>>
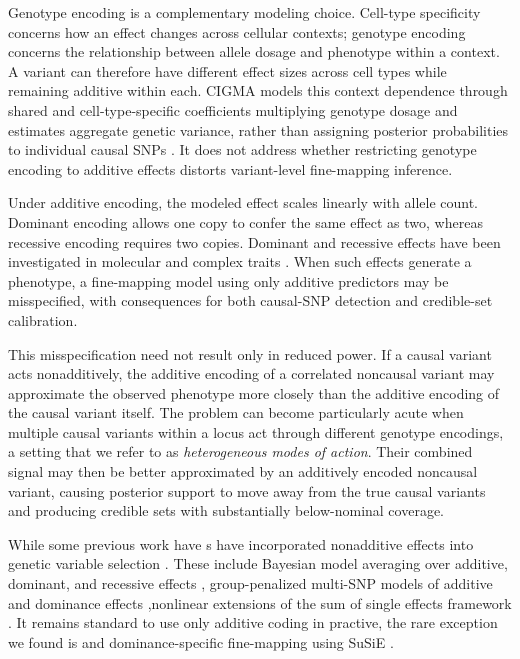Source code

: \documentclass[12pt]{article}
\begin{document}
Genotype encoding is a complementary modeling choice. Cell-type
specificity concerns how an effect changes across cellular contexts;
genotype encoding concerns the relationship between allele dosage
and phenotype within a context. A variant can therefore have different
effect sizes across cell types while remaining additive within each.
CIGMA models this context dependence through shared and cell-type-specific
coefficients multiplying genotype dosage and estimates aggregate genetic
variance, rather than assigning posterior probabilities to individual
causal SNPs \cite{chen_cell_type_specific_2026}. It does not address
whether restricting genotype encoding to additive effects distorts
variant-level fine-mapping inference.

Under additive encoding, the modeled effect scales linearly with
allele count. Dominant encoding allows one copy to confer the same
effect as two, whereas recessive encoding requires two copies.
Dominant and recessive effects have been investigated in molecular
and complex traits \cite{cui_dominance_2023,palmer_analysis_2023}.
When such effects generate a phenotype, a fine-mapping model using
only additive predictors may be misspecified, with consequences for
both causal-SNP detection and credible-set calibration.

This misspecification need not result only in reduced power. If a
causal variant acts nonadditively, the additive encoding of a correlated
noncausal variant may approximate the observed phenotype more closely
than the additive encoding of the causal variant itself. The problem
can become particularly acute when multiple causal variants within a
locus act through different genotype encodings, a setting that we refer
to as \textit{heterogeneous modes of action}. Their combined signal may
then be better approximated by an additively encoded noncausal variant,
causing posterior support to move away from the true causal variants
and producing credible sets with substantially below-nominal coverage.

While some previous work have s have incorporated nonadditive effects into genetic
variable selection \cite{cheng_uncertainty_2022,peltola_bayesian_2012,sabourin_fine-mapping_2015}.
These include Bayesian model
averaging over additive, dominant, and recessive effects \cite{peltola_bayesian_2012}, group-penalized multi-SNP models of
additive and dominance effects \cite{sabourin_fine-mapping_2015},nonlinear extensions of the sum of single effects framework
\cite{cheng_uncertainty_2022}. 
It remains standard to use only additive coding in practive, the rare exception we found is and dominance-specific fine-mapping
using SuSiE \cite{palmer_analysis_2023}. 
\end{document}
<<
>>
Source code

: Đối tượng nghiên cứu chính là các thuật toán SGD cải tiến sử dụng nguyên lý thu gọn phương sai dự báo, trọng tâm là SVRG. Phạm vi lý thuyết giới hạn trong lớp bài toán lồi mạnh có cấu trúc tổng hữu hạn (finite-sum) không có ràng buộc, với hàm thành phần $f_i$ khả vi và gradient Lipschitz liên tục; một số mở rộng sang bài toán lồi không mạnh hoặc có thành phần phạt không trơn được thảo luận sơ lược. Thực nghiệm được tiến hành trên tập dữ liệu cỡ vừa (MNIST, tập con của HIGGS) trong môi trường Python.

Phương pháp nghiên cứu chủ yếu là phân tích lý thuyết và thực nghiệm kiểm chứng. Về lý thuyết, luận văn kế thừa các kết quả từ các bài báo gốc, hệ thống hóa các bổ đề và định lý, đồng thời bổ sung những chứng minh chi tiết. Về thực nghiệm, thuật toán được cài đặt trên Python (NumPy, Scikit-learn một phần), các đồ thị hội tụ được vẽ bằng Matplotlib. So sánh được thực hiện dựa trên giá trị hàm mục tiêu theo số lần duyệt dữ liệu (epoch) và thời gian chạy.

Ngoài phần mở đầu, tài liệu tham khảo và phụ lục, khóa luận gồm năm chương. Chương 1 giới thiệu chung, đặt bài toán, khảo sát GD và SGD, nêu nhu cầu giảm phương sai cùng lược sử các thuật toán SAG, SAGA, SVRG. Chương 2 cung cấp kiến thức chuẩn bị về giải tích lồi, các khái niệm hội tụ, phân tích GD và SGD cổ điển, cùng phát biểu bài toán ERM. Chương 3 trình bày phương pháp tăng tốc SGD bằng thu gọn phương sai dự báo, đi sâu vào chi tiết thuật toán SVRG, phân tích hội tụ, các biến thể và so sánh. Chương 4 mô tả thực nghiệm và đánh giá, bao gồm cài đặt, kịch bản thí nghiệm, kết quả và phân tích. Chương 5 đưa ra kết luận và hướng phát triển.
<<
EXERCISE DETAILS
Only the lines above from the one with "Under additive encoding, the" up to and including the one with "causal variant acts" should be repeated, exactly as written.

TASK RESPONSE
Under additive encoding, the modeled effect scales linearly with
allele count. Dominant encoding allows one copy to confer the same
effect as two, whereas recessive encoding requires two copies.
Dominant and recessive effects have been investigated in molecular
and complex traits \cite{cui_dominance_2023,palmer_analysis_2023}.
When such effects generate a phenotype, a fine-mapping model using
only additive predictors may be misspecified, with consequences for
both causal-SNP detection and credible-set calibration.

This misspecification need not result only in reduced power. If a
causal variant acts nonadditively, the additive encoding of a correlated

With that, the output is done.